I'll echo the previous poster who recommended the E6X. Plenty of actions to meet your needs and good price. My everyday outfits are 7' 6" ML E6X with Stradic CI4+ 3000 reels. Light and easy to cast all day. The St. Croix Legend Tournament would be a comparable rod. For docks I would go with a seven-footer, however.


----------



## BobGee (Apr 10, 2019)

J_orta said:


> I have looked into the avids but honestly the tip isnt as fast action as the loomis. Thats why i decided to stick with the greenwater set up.


The Legend Tournament series rods are faster than the Avids if that’s what you want.


----------



## BobGee (Apr 10, 2019)

BobGee said:


> The Legend Tournament series rods are faster than the Avids if that’s what you want.

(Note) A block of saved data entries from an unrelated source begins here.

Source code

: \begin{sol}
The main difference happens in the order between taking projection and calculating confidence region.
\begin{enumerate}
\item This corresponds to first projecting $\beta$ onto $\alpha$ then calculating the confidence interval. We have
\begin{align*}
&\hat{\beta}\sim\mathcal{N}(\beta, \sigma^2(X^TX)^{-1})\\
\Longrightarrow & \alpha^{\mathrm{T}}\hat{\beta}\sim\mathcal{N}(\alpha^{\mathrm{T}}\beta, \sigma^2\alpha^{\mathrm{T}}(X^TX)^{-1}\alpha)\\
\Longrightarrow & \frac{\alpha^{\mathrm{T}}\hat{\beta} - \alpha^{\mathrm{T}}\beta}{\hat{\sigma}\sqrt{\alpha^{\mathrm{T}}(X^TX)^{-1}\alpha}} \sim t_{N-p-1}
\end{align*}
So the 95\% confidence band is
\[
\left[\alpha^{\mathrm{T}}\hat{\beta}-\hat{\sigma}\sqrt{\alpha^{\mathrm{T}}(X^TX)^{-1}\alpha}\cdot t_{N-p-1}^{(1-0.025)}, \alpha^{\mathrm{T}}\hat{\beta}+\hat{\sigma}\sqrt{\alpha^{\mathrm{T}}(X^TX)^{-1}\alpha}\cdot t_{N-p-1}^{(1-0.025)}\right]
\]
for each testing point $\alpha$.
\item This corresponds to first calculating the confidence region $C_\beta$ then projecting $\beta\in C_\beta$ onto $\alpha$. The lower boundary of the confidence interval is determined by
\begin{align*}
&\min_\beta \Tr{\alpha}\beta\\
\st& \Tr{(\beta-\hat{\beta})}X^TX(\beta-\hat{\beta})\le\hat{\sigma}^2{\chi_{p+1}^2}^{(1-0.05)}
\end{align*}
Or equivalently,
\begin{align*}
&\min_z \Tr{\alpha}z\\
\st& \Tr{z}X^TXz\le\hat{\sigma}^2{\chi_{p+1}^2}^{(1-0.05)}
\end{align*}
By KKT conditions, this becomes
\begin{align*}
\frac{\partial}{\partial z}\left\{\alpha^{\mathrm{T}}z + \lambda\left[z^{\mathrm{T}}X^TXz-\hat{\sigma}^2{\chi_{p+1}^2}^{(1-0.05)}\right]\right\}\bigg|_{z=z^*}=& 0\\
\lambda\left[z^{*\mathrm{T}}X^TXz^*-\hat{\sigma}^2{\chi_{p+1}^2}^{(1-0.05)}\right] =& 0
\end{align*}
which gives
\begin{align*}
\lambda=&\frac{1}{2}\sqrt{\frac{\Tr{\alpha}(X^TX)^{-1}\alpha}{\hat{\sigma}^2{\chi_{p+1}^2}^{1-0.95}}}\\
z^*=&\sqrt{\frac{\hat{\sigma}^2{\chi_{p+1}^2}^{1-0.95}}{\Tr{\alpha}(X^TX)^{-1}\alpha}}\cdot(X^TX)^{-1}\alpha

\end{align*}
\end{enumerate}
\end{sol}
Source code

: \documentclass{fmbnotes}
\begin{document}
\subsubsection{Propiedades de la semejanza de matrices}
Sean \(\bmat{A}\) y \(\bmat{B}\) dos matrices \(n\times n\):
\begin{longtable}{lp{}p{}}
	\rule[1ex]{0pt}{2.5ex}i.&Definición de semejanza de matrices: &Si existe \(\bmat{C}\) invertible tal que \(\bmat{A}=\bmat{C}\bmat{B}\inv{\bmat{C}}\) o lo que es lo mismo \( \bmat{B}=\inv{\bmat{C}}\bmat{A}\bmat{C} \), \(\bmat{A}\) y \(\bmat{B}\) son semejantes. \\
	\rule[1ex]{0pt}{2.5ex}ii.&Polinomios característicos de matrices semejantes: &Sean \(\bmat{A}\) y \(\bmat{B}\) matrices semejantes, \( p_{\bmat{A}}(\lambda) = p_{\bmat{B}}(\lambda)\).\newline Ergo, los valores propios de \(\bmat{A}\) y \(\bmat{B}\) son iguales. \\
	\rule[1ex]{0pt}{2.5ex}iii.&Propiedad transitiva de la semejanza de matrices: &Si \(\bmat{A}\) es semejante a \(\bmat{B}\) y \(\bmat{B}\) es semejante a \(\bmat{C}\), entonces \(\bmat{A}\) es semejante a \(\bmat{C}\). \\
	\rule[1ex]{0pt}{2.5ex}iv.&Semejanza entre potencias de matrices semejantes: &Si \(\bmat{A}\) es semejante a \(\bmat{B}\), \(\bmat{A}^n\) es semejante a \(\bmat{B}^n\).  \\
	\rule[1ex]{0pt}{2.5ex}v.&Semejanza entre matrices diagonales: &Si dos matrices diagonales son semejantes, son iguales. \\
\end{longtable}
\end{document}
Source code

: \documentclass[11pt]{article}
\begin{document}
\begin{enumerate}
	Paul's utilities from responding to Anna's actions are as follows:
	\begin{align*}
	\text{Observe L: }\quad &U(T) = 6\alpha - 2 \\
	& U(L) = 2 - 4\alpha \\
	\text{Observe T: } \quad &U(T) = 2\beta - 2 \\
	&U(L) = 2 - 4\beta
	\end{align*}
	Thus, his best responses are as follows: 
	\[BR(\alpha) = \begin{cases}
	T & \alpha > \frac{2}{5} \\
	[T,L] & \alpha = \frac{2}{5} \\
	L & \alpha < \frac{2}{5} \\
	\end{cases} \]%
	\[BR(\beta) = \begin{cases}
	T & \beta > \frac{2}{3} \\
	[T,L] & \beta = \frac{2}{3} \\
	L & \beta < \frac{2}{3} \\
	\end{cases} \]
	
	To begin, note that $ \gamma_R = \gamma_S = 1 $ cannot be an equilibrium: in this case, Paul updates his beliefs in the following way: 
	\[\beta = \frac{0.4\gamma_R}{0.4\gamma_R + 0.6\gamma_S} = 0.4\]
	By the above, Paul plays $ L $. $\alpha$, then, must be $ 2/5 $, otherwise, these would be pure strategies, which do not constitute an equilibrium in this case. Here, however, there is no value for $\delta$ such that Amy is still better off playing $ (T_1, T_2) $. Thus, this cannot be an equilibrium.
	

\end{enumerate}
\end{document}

I’m fishing both but not sure I like the Legends $75 more. Better reel seats for sure.


----------



## J_orta (Jan 19, 2020)

Which company has better warranty? St Croix or Gloomis


----------



## Smackdaddy53 (Dec 31, 2012)

J_orta said:


> Which company has better warranty? St Croix or Gloomis


Check their sites


----------



## Big Fish (Dec 20, 2019)

My two favorite avids are my 6-12# 8' and my 8-17# 8'. They cast a freaking mile. I also have 6-12# 7'6", 6-12# 7', and 2 8-17# 7'. All rigged with 2500 series stradics. The 6-12# set ups are mainly trout rods and rigged wth 8# power pro and the 8-17# rigs are used mostly for reds and have 15-20# power pro. The 8' 6-12# is rigged with 10# and pulls double duty.


----------



## Slb9981 (Feb 9, 2020)

I have the St Croix Legend Tournament rods and honestly prefer the Bull Bay Sniper to those paired with a Sustain.


----------



## Greg Allison (Mar 13, 2018)

Judging by your suggestions, you want something made in the USA, or just high quality?


----------